7. Start postgresql.service again.
8. Optional: Run [postgres]$ /usr/bin/vacuumdb --all --analyze-in-stages to recalculate query analyzer statistics, which should improve query performance shortly after the upgrade. (Adding --jobs=NUMBER_OF_CPU_CORES argument may improve this command's performance.)
9. Optional: Back up the /var/lib/postgres/olddata directory in case you need to restore a previous PostgreSQL version.
10. Delete the /var/lib/postgres/olddata directory with old cluster data.
11. Delete the /var/lib/postgres/tmp directory.

Manual dump and reload

You could also do something like this (after the upgrade and install of postgresql-old-upgrade).

Stop postgresql.service

# mv /var/lib/postgres/data /var/lib/postgres/olddata
# mkdir /var/lib/postgres/data
# chown postgres:postgres /var/lib/postgres/data
[postgres]$ initdb -D /var/lib/postgres/data
[postgres]$ /opt/pgsql-13/bin/pg_ctl -D /var/lib/postgres/olddata/ start
# cp /usr/lib/postgresql/postgis-3.so /opt/pgsql-13/lib/ # Only if postgis installed
[postgres]$ pg_dumpall -h /tmp -f /tmp/old_backup.sql
[postgres]$ /opt/pgsql-13/bin/pg_ctl -D /var/lib/postgres/olddata/ stop

Start postgresql.service

[postgres]$ psql -f /tmp/old_backup.sql postgres

Troubleshooting

Improve performance of small transactions

If you are using PostgresSQL on a local machine for development and it seems slow, you could try turning synchronous_commit off in the configuration.

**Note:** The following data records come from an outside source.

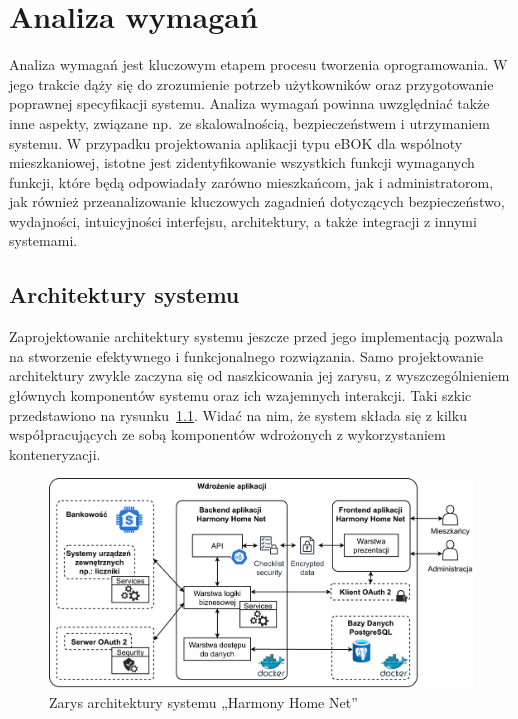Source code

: \chapter{Analiza wymagań}
Analiza wymagań jest kluczowym etapem procesu tworzenia oprogramowania. W jego trakcie dąży się do zrozumienie potrzeb użytkowników oraz przygotowanie poprawnej specyfikacji systemu. Analiza wymagań powinna uwzględniać także inne aspekty, związane np.\ ze skalowalnością, bezpieczeństwem i utrzymaniem systemu. W przypadku projektowania aplikacji typu eBOK dla wspólnoty mieszkaniowej, istotne jest zidentyfikowanie wszystkich funkcji wymaganych funkcji, które będą odpowiadały zarówno mieszkańcom, jak i administratorom, jak również przeanalizowanie kluczowych zagadnień dotyczących bezpieczeństwo, wydajności, intuicyjności interfejsu, architektury, a także integracji z innymi systemami. 

\section{Architektury systemu}
Zaprojektowanie architektury systemu jeszcze przed jego implementacją pozwala na stworzenie efektywnego i funkcjonalnego rozwiązania. Samo projektowanie architektury zwykle zaczyna się od naszkicowania jej zarysu, z wyszczególnieniem głównych komponentów systemu oraz ich wzajemnych interakcji. Taki szkic przedstawiono na rysunku~\ref{fig:zarys_architektury}. Widać na nim, że system składa się z kilku współpracujących ze sobą komponentów wdrożonych z wykorzystaniem konteneryzacji.
\begin{figure}[ht]
    \centering
    \includegraphics[width=\linewidth]{Schematy/zarys_architektury}
    \caption{Zarys architektury systemu „Harmony Home Net”}
    \label{fig:zarys_architektury}
\end{figure}


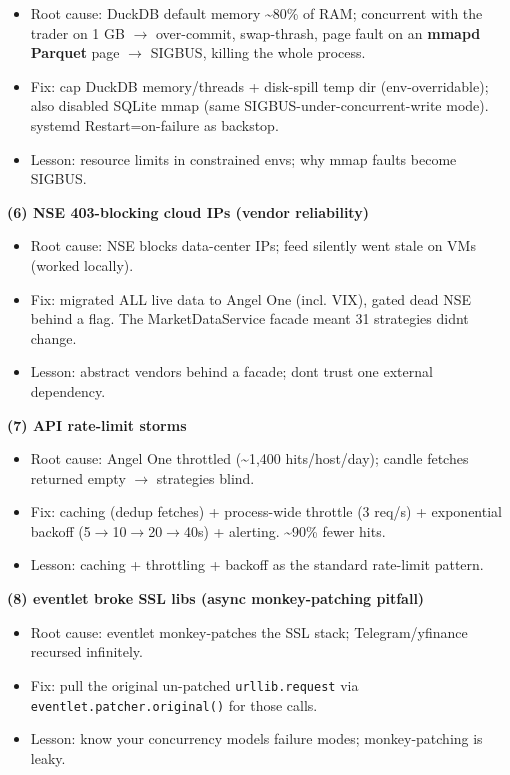 \documentclass[11pt]{article}
\providecommand{\tightlist}{\setlength{\itemsep}{1pt}\setlength{\parskip}{0pt}}
\begin{document}
\begin{itemize}
\tightlist
\item
  Root cause: DuckDB default memory \textasciitilde80\% of RAM; concurrent with the trader on 1 GB \(\rightarrow\) over-commit, swap-thrash, page fault on an \textbf{mmap\textquotesingle d Parquet} page \(\rightarrow\) SIGBUS, killing the whole process.
\item
  Fix: cap DuckDB memory/threads + disk-spill temp dir (env-overridable); also disabled SQLite mmap (same SIGBUS-under-concurrent-write mode). systemd Restart=on-failure as backstop.
\item
  Lesson: resource limits in constrained envs; why mmap faults become SIGBUS.
\end{itemize}

\textbf{(6) NSE 403-blocking cloud IPs (vendor reliability)}

\begin{itemize}
\tightlist
\item
  Root cause: NSE blocks data-center IPs; feed silently went stale on VMs (worked locally).
\item
  Fix: migrated ALL live data to Angel One (incl. VIX), gated dead NSE behind a flag. The MarketDataService facade meant 31 strategies didn\textquotesingle t change.
\item
  Lesson: abstract vendors behind a facade; don\textquotesingle t trust one external dependency.
\end{itemize}

\textbf{(7) API rate-limit storms}

\begin{itemize}
\tightlist
\item
  Root cause: Angel One throttled (\textasciitilde1,400 hits/host/day); candle fetches returned empty \(\rightarrow\) strategies blind.
\item
  Fix: caching (dedup fetches) + process-wide throttle (3 req/s) + exponential backoff (5\(\rightarrow\)10\(\rightarrow\)20\(\rightarrow\)40s) + alerting. \textasciitilde90\% fewer hits.
\item
  Lesson: caching + throttling + backoff as the standard rate-limit pattern.
\end{itemize}

\textbf{(8) eventlet broke SSL libs (async monkey-patching pitfall)}

\begin{itemize}
\tightlist
\item
  Root cause: eventlet monkey-patches the SSL stack; Telegram/yfinance recursed infinitely.
\item
  Fix: pull the original un-patched \texttt{urllib.request} via \texttt{eventlet.patcher.original()} for those calls.
\item
  Lesson: know your concurrency model\textquotesingle s failure modes; monkey-patching is leaky.
\end{itemize}
\end{document}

Beware of the caveats, however.

/var/lib/postgres/data/postgresql.conf

synchronous_commit = off

Prevent disk writes when idle

PostgreSQL periodically updates its internal "statistics" file. By default, this file is stored on disk, which prevents disks from spinning down on laptops and causes hard drive seek noise. It is simple and safe to relocate this file to a memory-only file system with the following configuration option:

/var/lib/postgres/data/postgresql.conf

stats_temp_directory = '/run/postgresql'

pgAdmin 4 issues after upgrade to PostgreSQL 12

If you see errors about string indices must be integers when navigating the tree on the left, or about column rel.relhasoids does not exist when viewing the data, remove the server from the connection list in pgAdmin and add a fresh server instance. pgAdmin will otherwise continue to treat the server as a PostgreSQL 11 server resulting in these issues.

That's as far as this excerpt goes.